+++ Material for this exercise

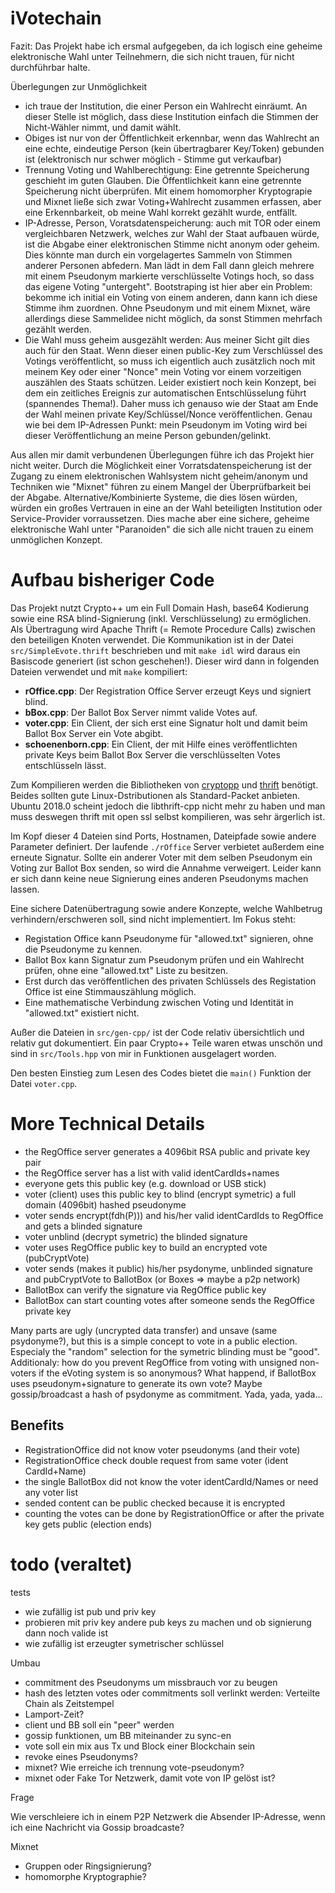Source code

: # iVotechain

Fazit: Das Projekt habe ich ersmal aufgegeben, da ich logisch
eine geheime elektronische Wahl unter Teilnehmern, die sich
nicht trauen, für nicht durchführbar halte.

Überlegungen zur Unmöglichkeit

- ich traue der Institution, die einer Person ein Wahlrecht einräumt.
  An dieser Stelle ist möglich, dass diese Institution einfach
  die Stimmen der Nicht-Wähler nimmt, und damit wählt.
- Obiges ist nur von der Öffentlichkeit erkennbar, wenn das Wahlrecht
  an eine echte, eindeutige Person (kein übertragbarer Key/Token) gebunden
  ist (elektronisch nur schwer möglich - Stimme gut verkaufbar)
- Trennung Voting und Wahlberechtigung: Eine getrennte Speicherung
  geschieht im guten Glauben. Die Öffentlichkeit kann eine getrennte
  Speicherung nicht überprüfen. Mit einem homomorpher Kryptograpie und
  Mixnet ließe sich zwar Voting+Wahlrecht zusammen erfassen, aber eine
  Erkennbarkeit, ob meine Wahl korrekt gezählt wurde, entfällt.
- IP-Adresse, Person, Voratsdatenspeicherung: auch mit TOR oder einem
  vergleichbaren Netzwerk, welches zur Wahl der Staat aufbauen würde,
  ist die Abgabe einer elektronischen Stimme nicht anonym oder geheim.
  Dies könnte man durch ein vorgelagertes Sammeln von Stimmen anderer
  Personen abfedern. Man lädt in dem Fall dann gleich mehrere
  mit einem Pseudonym markierte verschlüsselte Votings hoch, so dass
  das eigene Voting "untergeht". Bootstraping ist hier aber ein Problem:
  bekomme ich initial ein Voting von einem anderen, dann kann ich diese
  Stimme ihm zuordnen. Ohne Pseudonym und mit einem Mixnet, wäre
  allerdings diese Sammelidee nicht möglich, da sonst Stimmen
  mehrfach gezählt werden.
- Die Wahl muss geheim ausgezählt werden: Aus meiner Sicht gilt dies
  auch für den Staat. Wenn dieser einen public-Key zum Verschlüssel
  des Votings veröffentlicht, so muss ich eigentlich auch zusätzlich
  noch mit meinem Key oder einer "Nonce" mein Voting vor einem vorzeitigen
  auszählen des Staats schützen. Leider existiert noch kein Konzept,
  bei dem ein zeitliches Ereignis zur automatischen Entschlüsselung
  führt (spannendes Thema!). Daher muss ich genauso wie der Staat
  am Ende der Wahl meinen private Key/Schlüssel/Nonce veröffentlichen.
  Genau wie bei dem IP-Adressen Punkt: mein Pseudonym im Voting wird
  bei dieser Veröffentlichung an meine Person gebunden/gelinkt.


Aus allen mir damit verbundenen Überlegungen führe ich das Projekt
hier nicht weiter. Durch die Möglichkeit einer Vorratsdatenspeicherung
ist der Zugang zu einem elektronischen Wahlsystem nicht geheim/anonym
und Techniken wie "Mixnet" führen zu einem Mangel der Überprüfbarkeit
bei der Abgabe. Alternative/Kombinierte Systeme, die dies lösen würden,
würden ein großes Vertrauen in eine an der Wahl beteiligten Institution
oder Service-Provider vorraussetzen. Dies mache aber eine sichere,
geheime elektronische Wahl unter "Paranoiden" die sich alle nicht trauen
zu einem unmöglichen Konzept.

# Aufbau bisheriger Code

Das Projekt nutzt Crypto++ um ein Full Domain Hash, base64 Kodierung
sowie eine RSA blind-Signierung (inkl. Verschlüsselung) zu ermöglichen. Als
Übertragung wird Apache Thrift (= Remote Procedure Calls) zwischen den beteiligen
Knoten verwendet. Die Kommunikation ist in der Datei `src/SimpleEvote.thrift` beschrieben
und mit `make idl` wird daraus ein Basiscode generiert (ist schon geschehen!). Dieser wird dann
in folgenden Dateien verwendet und mit `make` kompiliert:

- **rOffice.cpp**: Der Registration Office Server erzeugt Keys und signiert blind.
- **bBox.cpp**: Der Ballot Box Server nimmt valide Votes auf.
- **voter.cpp**: Ein Client, der sich erst eine Signatur holt und damit
  beim Ballot Box Server ein Vote abgibt.
- **schoenenborn.cpp**: Ein Client, der mit Hilfe eines veröffentlichten private Keys
  beim Ballot Box Server die verschlüsselten Votes entschlüsseln lässt.

Zum Kompilieren werden die Bibliotheken von [cryptopp](https://cryptopp.com/) 
und [thrift](https://thrift.apache.org/) benötigt. Beides sollten gute
Linux-Dstributionen als Standard-Packet anbieten.
Ubuntu 2018.0 scheint jedoch die libthrift-cpp nicht mehr zu haben und man
muss deswegen thrift mit open ssl selbst kompilieren, was sehr ärgerlich ist.

Im Kopf dieser 4 Dateien sind Ports, Hostnamen, Dateipfade sowie andere Parameter
definiert. Der laufende `./rOffice` Server verbietet außerdem eine
erneute Signatur. Sollte ein anderer Voter mit dem selben Pseudonym
ein Voting zur Ballot Box senden, so wird die Annahme verweigert. Leider kann
er sich dann keine neue Signierung eines anderen Pseudonyms machen lassen.

Eine sichere Datenübertragung sowie andere Konzepte, welche Wahlbetrug 
verhindern/erschweren soll, sind nicht implementiert. Im Fokus steht:

- Registation Office kann Pseudonyme für "allowed.txt" signieren, ohne die 
  Pseudonyme zu kennen.
- Ballot Box kann Signatur zum Pseudonym prüfen und ein Wahlrecht prüfen, ohne 
  eine "allowed.txt" Liste zu besitzen.
- Erst durch das veröffentlichen des privaten Schlüssels des Registation 
  Office ist eine Stimmauszählung möglich.
- Eine mathematische Verbindung zwischen Voting und Identität in "allowed.txt" 
  existiert nicht.

Außer die Dateien in `src/gen-cpp/` ist der Code relativ übersichtlich und 
relativ gut dokumentiert. Ein paar Crypto++ Teile waren etwas unschön und
sind in `src/Tools.hpp` von mir in Funktionen ausgelagert worden.

Den besten Einstieg zum Lesen des Codes bietet die `main()` Funktion der
Datei `voter.cpp`.

# More Technical Details

- the RegOffice server generates a 4096bit RSA public and private key pair
- the RegOffice server has a list with valid identCardIds+names
- everyone gets this public key (e.g. download or USB stick)
- voter (client) uses this public key to blind (encrypt symetric) a full domain (4096bit) hashed pseudonyme
- voter sends encrypt(fdh(P))) and his/her valid identCardIds to RegOffice and gets a blinded signature
- voter unblind (decrypt symetric) the blinded signature
- voter uses RegOffice public key to build an encrypted vote (pubCryptVote)
- voter sends (makes it public) his/her psydonyme, unblinded signature and pubCryptVote to BallotBox (or Boxes => maybe a p2p network)
- BallotBox can verify the signature via RegOffice public key
- BallotBox can start counting votes after someone sends the RegOffice private key

Many parts are ugly (uncrypted data transfer) and unsave (same psydonyme?), but this is a
simple concept to vote in a public election. Especialy the "random" selection for the
symetric blinding must be "good". Additionaly: how do you prevent RegOffice from voting
with unsigned non-voters if the eVoting system is so anonymous? What happend, if BallotBox
uses pseudonym+signature to generate its own vote? Maybe gossip/broadcast a
hash of psydonyme as commitment. Yada, yada, yada...

## Benefits

- RegistrationOffice did not know voter pseudonyms (and their vote)
- RegistrationOffice check double request from same voter (ident CardId+Name)
- the single BallotBox did not know the voter identCardId/Names or need any voter list
- sended content can be public checked because it is encrypted
- counting the votes can be done by RegistrationOffice or after the private key 
  gets public (election ends)

# todo (veraltet)

tests

- wie zufällig ist pub und priv key
- probieren mit priv key andere pub keys zu machen und ob signierung dann noch valide ist
- wie zufällig ist erzeugter symetrischer schlüssel 

Umbau

- commitment des Pseudonyms um missbrauch vor zu beugen
- hash des letzten votes oder commitments soll verlinkt werden: Verteilte Chain als Zeitstempel
- Lamport-Zeit?
- client und BB soll ein "peer" werden
- gossip funktionen, um BB miteinander zu sync-en
- vote soll ein mix aus Tx und Block einer Blockchain sein
- revoke eines Pseudonyms?
- mixnet? Wie erreiche ich trennung vote-pseudonym?
- mixnet oder Fake Tor Netzwerk, damit vote von IP gelöst ist?

Frage

Wie verschleiere ich in einem P2P Netzwerk die Absender IP-Adresse,
wenn ich eine Nachricht via Gossip broadcaste?

Mixnet

- Gruppen oder Ringsignierung?
- homomorphe Kryptographie?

++++++

If a line in the records above has the word "aber", copy it.

**Output of the exercise:**
  Mixnet ließe sich zwar Voting+Wahlrecht zusammen erfassen, aber eine
  das eigene Voting "untergeht". Bootstraping ist hier aber ein Problem:
oder Service-Provider vorraussetzen. Dies mache aber eine sichere,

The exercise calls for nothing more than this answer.